PROVIDED INFORMATION: Begin
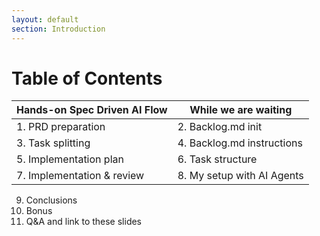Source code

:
 ```yaml
---
layout: default
section: Introduction
---
```


# Table of Contents

<div class="mt-10">

| **Hands-on Spec Driven AI Flow** | **While we are waiting**   |
|----------------------------------|----------------------------|
| 1. PRD preparation               | 2. Backlog.md init         |
| 3. Task splitting                | 4. Backlog.md instructions |
| 5. Implementation plan           | 6. Task structure          |
| 7. Implementation & review       | 8. My setup with AI Agents |

</div>
<div class="mt-10">

9. Conclusions
10. Bonus
11. Q&A and link to these slides

</div>
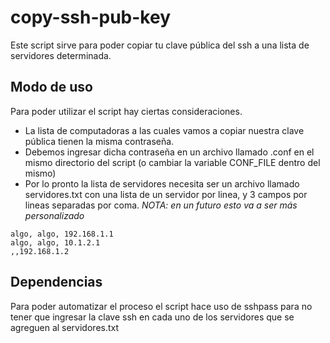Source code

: # copy-ssh-pub-key

Este script sirve para poder copiar tu clave pública del ssh a una lista de servidores determinada.

## Modo de uso

Para poder utilizar el script hay ciertas consideraciones.

* La lista de computadoras a las cuales vamos a copiar nuestra clave pública tienen la misma contraseña.
* Debemos ingresar dicha contraseña en un archivo llamado .conf en el mismo directorio del script (o cambiar la variable CONF_FILE dentro del mismo)
* Por lo pronto la lista de servidores necesita ser un archivo llamado servidores.txt con una lista de un servidor por linea, y 3 campos por lineas separadas por coma. _NOTA: en un futuro esto va a ser más personalizado_

```
algo, algo, 192.168.1.1
algo, algo, 10.1.2.1
,,192.168.1.2
```

## Dependencias

Para poder automatizar el proceso el script hace uso de sshpass para no tener que ingresar la clave ssh en cada uno de los servidores que se agreguen al servidores.txt
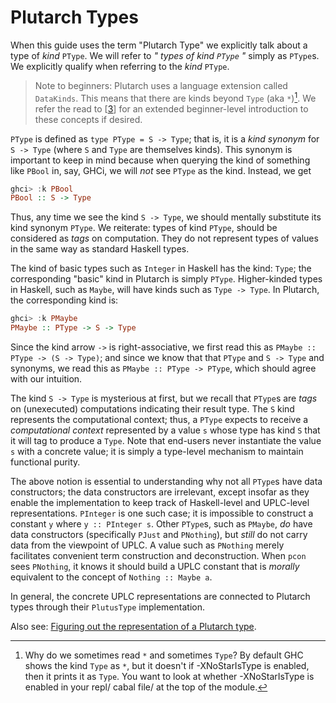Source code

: # Plutarch Types

When this guide uses the term "Plutarch Type" we explicitly talk about a type of _kind_ `PType`. We will refer to  _" types of kind `PType` "_ simply as `PType`s. We explicitly qualify when referring to the _kind_ `PType`.

> Note to beginners: Plutarch uses a language extension called `DataKinds`. This means that there are kinds beyond `Type` (aka `*`)[^1]. We refer the read to \[[3](./../Introduction.md#references)] for an extended beginner-level introduction to these concepts if desired.

`PType` is defined as `type PType = S -> Type`; that is, it is a _kind synonym_ for `S -> Type` (where `S` and `Type` are themselves kinds). This synonym is important to keep in mind because when querying the kind of something like `PBool` in, say, GHCi, we will _not_ see `PType` as the kind. Instead, we get

```hs
ghci> :k PBool
PBool :: S -> Type
```

Thus, any time we see the kind `S -> Type`, we should mentally substitute its kind synonym `PType`. We reiterate: types of kind `PType`, should be considered as _tags_ on computation. They do not represent types of values in the same way as standard Haskell types.

The kind of basic types such as `Integer` in Haskell has the kind: `Type`; the corresponding "basic" kind in Plutarch is simply `PType`. Higher-kinded types in Haskell, such as `Maybe`, will have kinds such as `Type -> Type`. In Plutarch, the corresponding kind is:

```hs
ghci> :k PMaybe
PMaybe :: PType -> S -> Type
```

Since the kind arrow `->` is right-associative, we first read this as `PMaybe :: PType -> (S -> Type)`; and since we know that that `PType` and `S -> Type` and synonyms, we read this as `PMaybe :: PType -> PType`, which should agree with our intuition.

The kind `S -> Type` is mysterious at first, but we recall that `PType`s are _tags_ on (unexecuted) computations indicating their result type. The `S` kind represents the computational context; thus, a `PType` expects to receive a _computational context_ represented by a value `s` whose type has kind `S` that it will tag to produce a `Type`. Note that end-users never instantiate the value `s` with a concrete value; it is simply a type-level mechanism to maintain functional purity.

The above notion is essential to understanding why not all `PType`s have data constructors; the data constructors are irrelevant, except insofar as they enable the implementation to keep track of Haskell-level and UPLC-level representations. `PInteger` is one such case; it is impossible to construct a constant `y` where `y :: PInteger s`. Other `PType`s, such as `PMaybe`, _do_ have data constructors (specifically `PJust` and `PNothing`), but _still_ do not carry data from the viewpoint of UPLC. A value such as `PNothing` merely facilitates convenient term construction and deconstruction. When `pcon` sees `PNothing`, it knows it should build a UPLC constant that is _morally_ equivalent to the concept of `Nothing :: Maybe a`.

In general, the concrete UPLC representations are connected to Plutarch types through their `PlutusType` implementation.

Also see: [Figuring out the representation of a Plutarch type](./../Tricks/Representation%20of%20Plutarch%20type.md).

[^1]: Why do we sometimes read `*` and sometimes `Type`? By default GHC shows the kind `Type` as `*`, but it doesn't if -XNoStarIsType is enabled, then it prints it as `Type`. You want to look at whether -XNoStarIsType is enabled in your repl/ cabal file/ at the top of the module.
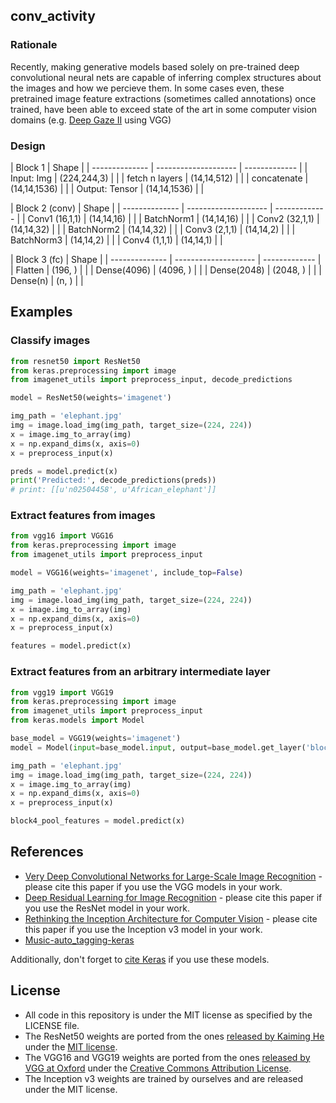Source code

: 
## conv_activity
### Rationale
Recently, making generative models based solely on pre-trained deep convolutional neural nets are capable of inferring complex structures about the images and how we percieve them.
In some cases even, these pretrained image feature extractions (sometimes called annotations) once trained, have been able to exceed state of the art in some computer vision domains (e.g. [Deep Gaze II](https://arxiv.org/abs/1610.01563) using VGG)

### Design

| Block 1        | Shape                |
| -------------- | -------------------- | ------------- |
| Input: Img     | (224,244,3)          |               |
| fetch n layers | (14,14,512)          |               |
| concatenate    | (14,14,1536)         |               |
| Output: Tensor | (14,14,1536)         |               |


| Block 2 (conv) | Shape                |
| -------------- | -------------------- | ------------- |
| Conv1 (16,1,1) | (14,14,16)           |               |
| BatchNorm1     | (14,14,16)           |               |
| Conv2 (32,1,1) | (14,14,32)           |               |
| BatchNorm2     | (14,14,32)           |               |
| Conv3 (2,1,1)  | (14,14,2)            |               |
| BatchNorm3     | (14,14,2)            |               |
| Conv4 (1,1,1)  | (14,14,1)            |               |

| Block 3 (fc)   | Shape                |
| -------------- | -------------------- | ------------- |
| Flatten        | (196, )              |               |
| Dense(4096)    | (4096, )             |               |
| Dense(2048)    | (2048, )             |               |
| Dense(n)       | (n, )                |               |



## Examples

### Classify images

```python
from resnet50 import ResNet50
from keras.preprocessing import image
from imagenet_utils import preprocess_input, decode_predictions

model = ResNet50(weights='imagenet')

img_path = 'elephant.jpg'
img = image.load_img(img_path, target_size=(224, 224))
x = image.img_to_array(img)
x = np.expand_dims(x, axis=0)
x = preprocess_input(x)

preds = model.predict(x)
print('Predicted:', decode_predictions(preds))
# print: [[u'n02504458', u'African_elephant']]
```

### Extract features from images

```python
from vgg16 import VGG16
from keras.preprocessing import image
from imagenet_utils import preprocess_input

model = VGG16(weights='imagenet', include_top=False)

img_path = 'elephant.jpg'
img = image.load_img(img_path, target_size=(224, 224))
x = image.img_to_array(img)
x = np.expand_dims(x, axis=0)
x = preprocess_input(x)

features = model.predict(x)
```

### Extract features from an arbitrary intermediate layer

```python
from vgg19 import VGG19
from keras.preprocessing import image
from imagenet_utils import preprocess_input
from keras.models import Model

base_model = VGG19(weights='imagenet')
model = Model(input=base_model.input, output=base_model.get_layer('block4_pool').output)

img_path = 'elephant.jpg'
img = image.load_img(img_path, target_size=(224, 224))
x = image.img_to_array(img)
x = np.expand_dims(x, axis=0)
x = preprocess_input(x)

block4_pool_features = model.predict(x)
```

## References

- [Very Deep Convolutional Networks for Large-Scale Image Recognition](https://arxiv.org/abs/1409.1556) - please cite this paper if you use the VGG models in your work.
- [Deep Residual Learning for Image Recognition](https://arxiv.org/abs/1512.03385) - please cite this paper if you use the ResNet model in your work.
- [Rethinking the Inception Architecture for Computer Vision](http://arxiv.org/abs/1512.00567) - please cite this paper if you use the Inception v3 model in your work.
- [Music-auto_tagging-keras](https://github.com/keunwoochoi/music-auto_tagging-keras)

Additionally, don't forget to [cite Keras](https://keras.io/getting-started/faq/#how-should-i-cite-keras) if you use these models.


## License

- All code in this repository is under the MIT license as specified by the LICENSE file.
- The ResNet50 weights are ported from the ones [released by Kaiming He](https://github.com/KaimingHe/deep-residual-networks) under the [MIT license](https://github.com/KaimingHe/deep-residual-networks/blob/master/LICENSE).
- The VGG16 and VGG19 weights are ported from the ones [released by VGG at Oxford](http://www.robots.ox.ac.uk/~vgg/research/very_deep/) under the [Creative Commons Attribution License](https://creativecommons.org/licenses/by/4.0/).
- The Inception v3 weights are trained by ourselves and are released under the MIT license.
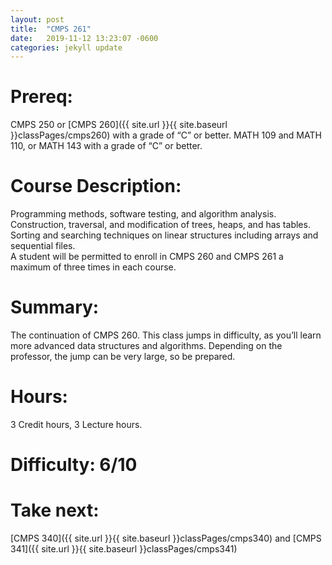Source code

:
 ```yaml
---
layout: post
title:  "CMPS 261"
date:   2019-11-12 13:23:07 -0600
categories: jekyll update
---
```

# Prereq:  
CMPS 250 or [CMPS 260]({{ site.url }}{{ site.baseurl }}classPages/cmps260) with a grade of “C” or better. MATH 109 and MATH 110, or MATH 143 with a grade of “C” or better.  
  
# Course Description: 
Programming methods, software testing, and algorithm analysis. Construction, traversal, and modification of trees, heaps, and has tables. Sorting and searching techniques on linear structures including arrays and sequential files.  
A student will be permitted to enroll in CMPS 260 and CMPS 261 a maximum of three times in each course.   
  
# Summary:
The continuation of CMPS 260.  This class jumps in difficulty, as you’ll learn more advanced data structures and algorithms.  Depending on the professor, the jump can be very large, so be prepared.  
  
# Hours:  
3 Credit hours, 3 Lecture hours.  

# Difficulty:  6/10  
  
# Take next: 
[CMPS 340]({{ site.url }}{{ site.baseurl }}classPages/cmps340) and [CMPS 341]({{ site.url }}{{ site.baseurl }}classPages/cmps341)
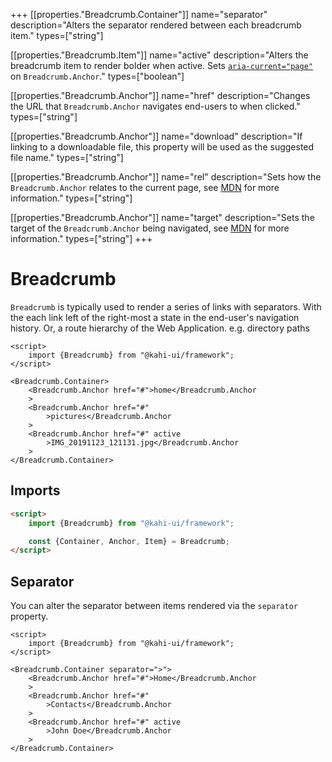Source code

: +++
[[properties."Breadcrumb.Container"]]
name="separator"
description="Alters the separator rendered between each breadcrumb item."
types=["string"]

[[properties."Breadcrumb.Item"]]
name="active"
description="Alters the breadcrumb item to render bolder when active. Sets <code><a href='https://www.digitala11y.com/aria-current-state' rel='noopener noreferrer' target='_blank'>aria-current=\"page\"</a></code> on <code>Breadcrumb.Anchor</code>."
types=["boolean"]

[[properties."Breadcrumb.Anchor"]]
name="href"
description="Changes the URL that <code>Breadcrumb.Anchor</code> navigates end-users to when clicked."
types=["string"]

[[properties."Breadcrumb.Anchor"]]
name="download"
description="If linking to a downloadable file, this property will be used as the suggested file name."
types=["string"]

[[properties."Breadcrumb.Anchor"]]
name="rel"
description="Sets how the <code>Breadcrumb.Anchor</code> relates to the current page, see <a href='https://developer.mozilla.org/en-US/docs/Web/HTML/Element/a#attr-rel' rel='noopener noreferrer' target='_blank'>MDN</a> for more information."
types=["string"]

[[properties."Breadcrumb.Anchor"]]
name="target"
description="Sets the target of the <code>Breadcrumb.Anchor</code> being navigated, see <a href='https://developer.mozilla.org/en-US/docs/Web/HTML/Element/a#attr-target' rel='noopener noreferrer' target='_blank'>MDN</a> for more information."
types=["string"]
+++

# Breadcrumb

`Breadcrumb` is typically used to render a series of links with separators. With the each link left of the right-most a state in the end-user's navigation history. Or, a route hierarchy of the Web Application. e.g. directory paths

```svelte repl Breadcrumb Preview
<script>
    import {Breadcrumb} from "@kahi-ui/framework";
</script>

<Breadcrumb.Container>
    <Breadcrumb.Anchor href="#">home</Breadcrumb.Anchor
    >
    <Breadcrumb.Anchor href="#"
        >pictures</Breadcrumb.Anchor
    >
    <Breadcrumb.Anchor href="#" active
        >IMG_20191123_121131.jpg</Breadcrumb.Anchor
    >
</Breadcrumb.Container>
```

## Imports

```html default Breadcrumb Imports
<script>
    import {Breadcrumb} from "@kahi-ui/framework";

    const {Container, Anchor, Item} = Breadcrumb;
</script>
```

## Separator

You can alter the separator between items rendered via the `separator` property.

```svelte repl Breadcrumb Separator
<script>
    import {Breadcrumb} from "@kahi-ui/framework";
</script>

<Breadcrumb.Container separator=">">
    <Breadcrumb.Anchor href="#">Home</Breadcrumb.Anchor
    >
    <Breadcrumb.Anchor href="#"
        >Contacts</Breadcrumb.Anchor
    >
    <Breadcrumb.Anchor href="#" active
        >John Doe</Breadcrumb.Anchor
    >
</Breadcrumb.Container>
```
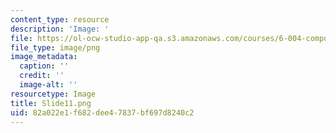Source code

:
```yaml
---
content_type: resource
description: 'Image: '
file: https://ol-ocw-studio-app-qa.s3.amazonaws.com/courses/6-004-computation-structures-spring-2017/82a022e1f682dee47837bf697d8240c2_Slide11.png
file_type: image/png
image_metadata:
  caption: ''
  credit: ''
  image-alt: ''
resourcetype: Image
title: Slide11.png
uid: 82a022e1-f682-dee4-7837-bf697d8240c2
---
```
PROVIDED INFORMATION: End
■ **ACTION ITEM**: All that is needed is the exact run of lines from the start of the material above through the one containing "1. PRD preparation", pictures left out.

■ **SOLUTION TO THE PROBLEM**:
Source code

:
 ```yaml
---
layout: default
section: Introduction
---
```


# Table of Contents

<div class="mt-10">

| **Hands-on Spec Driven AI Flow** | **While we are waiting**   |
|----------------------------------|----------------------------|
| 1. PRD preparation               | 2. Backlog.md init         |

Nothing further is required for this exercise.